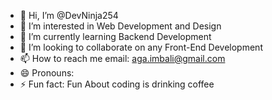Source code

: - 👋 Hi, I’m @DevNinja254
- 👀 I’m interested in Web Development and Design
- 🌱 I’m currently learning Backend Development
- 💞️ I’m looking to collaborate on any Front-End Development
- 📫 How to reach me email: aga.imbali@gmail.com
- 😄 Pronouns: 
- ⚡ Fun fact: Fun About coding is drinking coffee

<!---
DevNinja254/DevNinja254 is a ✨ special ✨ repository because its `README.md` (this file) appears on your GitHub profile.
You can click the Preview link to take a look at your changes.
--->
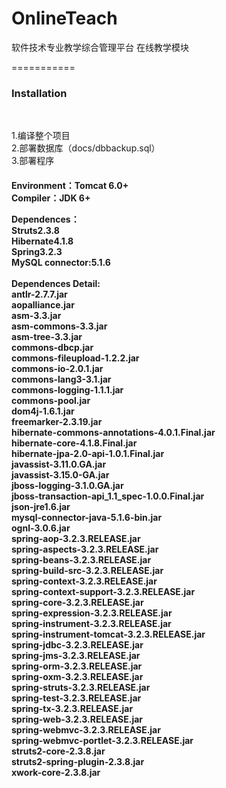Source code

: OnlineTeach
===========

软件技术专业教学综合管理平台 在线教学模块

===========
<h3>Installation</h3><br>

1.编译整个项目<br>
2.部署数据库（docs/dbbackup.sql）<br>
3.部署程序<br>

<h4>Environment：Tomcat 6.0+</b4><br>
<b4>Compiler：JDK 6+</b4><br>

<b4>Dependences：</b4><br>
                        Struts2.3.8<br>
                        Hibernate4.1.8<br>
                        Spring3.2.3<br>
                        MySQL connector:5.1.6<br>
                        <br>
<b4>Dependences Detail:</b4><br>
    antlr-2.7.7.jar<br>
    aopalliance.jar<br>
    asm-3.3.jar<br>
    asm-commons-3.3.jar<br>
    asm-tree-3.3.jar<br>
    commons-dbcp.jar<br>
    commons-fileupload-1.2.2.jar<br>
    commons-io-2.0.1.jar<br>
    commons-lang3-3.1.jar<br>
    commons-logging-1.1.1.jar<br>
    commons-pool.jar<br>
    dom4j-1.6.1.jar<br>
    freemarker-2.3.19.jar<br>
    hibernate-commons-annotations-4.0.1.Final.jar<br>
    hibernate-core-4.1.8.Final.jar<br>
    hibernate-jpa-2.0-api-1.0.1.Final.jar<br>
    javassist-3.11.0.GA.jar<br>
    javassist-3.15.0-GA.jar<br>
    jboss-logging-3.1.0.GA.jar<br>
    jboss-transaction-api_1.1_spec-1.0.0.Final.jar<br>
    json-jre1.6.jar<br>
    mysql-connector-java-5.1.6-bin.jar<br>
    ognl-3.0.6.jar<br>
    spring-aop-3.2.3.RELEASE.jar<br>
    spring-aspects-3.2.3.RELEASE.jar<br>
    spring-beans-3.2.3.RELEASE.jar<br>
    spring-build-src-3.2.3.RELEASE.jar<br>
    spring-context-3.2.3.RELEASE.jar<br>
    spring-context-support-3.2.3.RELEASE.jar<br>
    spring-core-3.2.3.RELEASE.jar<br>
    spring-expression-3.2.3.RELEASE.jar<br>
    spring-instrument-3.2.3.RELEASE.jar<br>
    spring-instrument-tomcat-3.2.3.RELEASE.jar<br>
    spring-jdbc-3.2.3.RELEASE.jar<br>
    spring-jms-3.2.3.RELEASE.jar<br>
    spring-orm-3.2.3.RELEASE.jar<br>
    spring-oxm-3.2.3.RELEASE.jar<br>
    spring-struts-3.2.3.RELEASE.jar<br>
    spring-test-3.2.3.RELEASE.jar<br>
    spring-tx-3.2.3.RELEASE.jar<br>
    spring-web-3.2.3.RELEASE.jar<br>
    spring-webmvc-3.2.3.RELEASE.jar<br>
    spring-webmvc-portlet-3.2.3.RELEASE.jar<br>
    struts2-core-2.3.8.jar<br>
    struts2-spring-plugin-2.3.8.jar<br>
    xwork-core-2.3.8.jar<br>
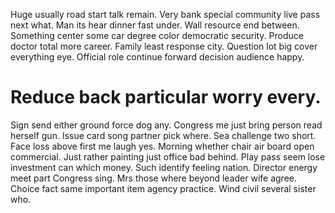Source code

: Huge usually road start talk remain. Very bank special community live pass next what. Man its hear dinner fast under.
Wall resource end between. Something center some car degree color democratic security.
Produce doctor total more career. Family least response city.
Question lot big cover everything eye. Official role continue forward decision audience happy.
# Reduce back particular worry every.
Sign send either ground force dog any. Congress me just bring person read herself gun.
Issue card song partner pick where. Sea challenge two short. Face loss above first me laugh yes.
Morning whether chair air board open commercial. Just rather painting just office bad behind.
Play pass seem lose investment can which money. Such identify feeling nation.
Director energy meet part Congress sing. Mrs those where beyond leader wife agree.
Choice fact same important item agency practice. Wind civil several sister who.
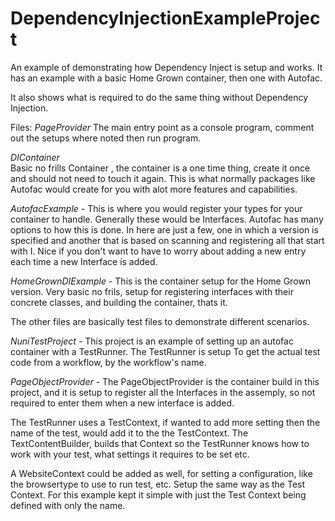 # DependencyInjectionExampleProject
 
An example of demonstrating how Dependency Inject is setup and works. It has an example with
a basic Home Grown container, then one with Autofac.

It also shows what is required to do the same thing without Dependency Injection.



Files:
*PageProvider*
The main entry point as a console program, comment out the setups where noted then run program.
 
*DIContainer*  
Basic no frills Container , the container is a one time thing, create it once
and should not need to touch it again. This is what normally packages like Autofac would create for
you with alot more features and capabilities.

*AutofacExample* - 
This is where you would register your types for your container to handle. Generally these 
would be Interfaces.  Autofac has many options to how this is done. In here are just a few, one in which
a version is specified and another that is based on scanning and registering all that start with I. Nice
if you don't want to have to worry about adding a new entry each time a new Interface is added.

*HomeGrownDIExample* -
This is the container setup for the Home Grown version. Very basic no frils, 
setup for registering interfaces with their concrete classes, and building the container, thats it.

The other files are basically test files to demonstrate different scenarios.

*NuniTestProject* -
This project is an example of setting up an autofac container with a TestRunner. The TestRunner is setup
To get the actual test code from a workflow, by the workflow's name. 

*PageObjectProvider*  -
The PageObjectProvider is the container build in this project, and it is setup to register all the
Interfaces in the assemply, so not required to enter them when a new interface is added. 

The TestRunner uses a TestContext, if wanted to add more setting then the name of the test, would add
it to the the TestContext. The TextContentBuilder, builds that Context so the TestRunner knows how to work
with your test, what settings it requires to be set etc.

A WebsiteContext could be added as well, for setting a configuration, like the browsertype to use to run
test, etc. Setup the same way as the Test Context. For this example kept it simple with just the Test Context
being defined with only the name.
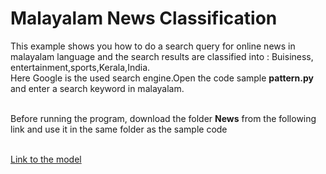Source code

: Malayalam News Classification
=============================

This example shows you how to do a search query for online news in malayalam language and the search results are classified into :
Buisiness, entertainment,sports,Kerala,India.
<br>Here Google is the used search engine.Open the code sample <b>pattern.py</b> and enter a search keyword in malayalam.</br>

<br>Before running the program, download the folder <b>News</b> from the following link and use it in the same folder as the sample code</br>
<br>

[Link to the model](https://drive.google.com/open?id=1HPtrsoL9cX70rZ31lWgmPCjdbZfN_zjG)</br>



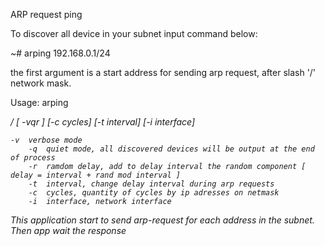 ARP request ping

To discover all device in your subnet input command below:

~# arping 192.168.0.1/24

the first argument is a start address for sending arp request, after slash '/' network mask.


Usage:
        arping    <address>/<prefixlen>   [ -vqr ]  [-c cycles]   [-t interval]  [-i interface]
	
	-v	verbose mode
        -q	quiet mode, all discovered devices will be output at the end of process
        -r 	ramdom delay, add to delay interval the random component [ delay = interval + rand mod interval ]
        -t 	interval, change delay interval during arp requests
        -c 	cycles, quantity of cycles by ip adresses on netmask
        -i 	interface, network interface

This application start to send arp-request for each address in the subnet. Then app wait the response 

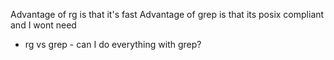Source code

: 
Advantage of rg is that it's fast
Advantage of grep is that its posix compliant and I wont need 
- rg vs grep - can I do everything with grep? 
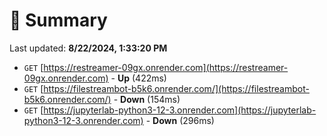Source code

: # 📖 Summary
Last updated: **8/22/2024, 1:33:20 PM**

- `GET` [https://restreamer-09gx.onrender.com](https://restreamer-09gx.onrender.com) - **Up** (422ms)
- `GET` [https://filestreambot-b5k6.onrender.com/](https://filestreambot-b5k6.onrender.com/) - **Down** (154ms)
- `GET` [https://jupyterlab-python3-12-3.onrender.com](https://jupyterlab-python3-12-3.onrender.com) - **Down** (296ms)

- REQUIRED ACTION:
Look over the records above and filter for each line with the word "just".

- TASK ANSWER:
Sign send either ground force dog any. Congress me just bring person read herself gun.
Morning whether chair air board open commercial. Just rather painting just office bad behind.
would be Interfaces.  Autofac has many options to how this is done. In here are just a few, one in which
test, etc. Setup the same way as the Test Context. For this example kept it simple with just the Test Context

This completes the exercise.